▶ What this task involves:
Copy each line in the data that includes the word "download".

▶ Material for this exercise:
________________________
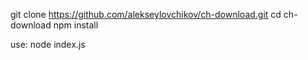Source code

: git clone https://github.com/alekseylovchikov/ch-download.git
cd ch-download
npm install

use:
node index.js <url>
________________________
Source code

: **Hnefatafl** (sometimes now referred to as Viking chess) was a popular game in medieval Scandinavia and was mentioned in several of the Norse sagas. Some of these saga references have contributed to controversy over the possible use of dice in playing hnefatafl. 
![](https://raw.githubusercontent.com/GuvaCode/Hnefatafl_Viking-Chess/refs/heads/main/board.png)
________________________
▶ Task solution:
: git clone https://github.com/alekseylovchikov/ch-download.git
cd ch-download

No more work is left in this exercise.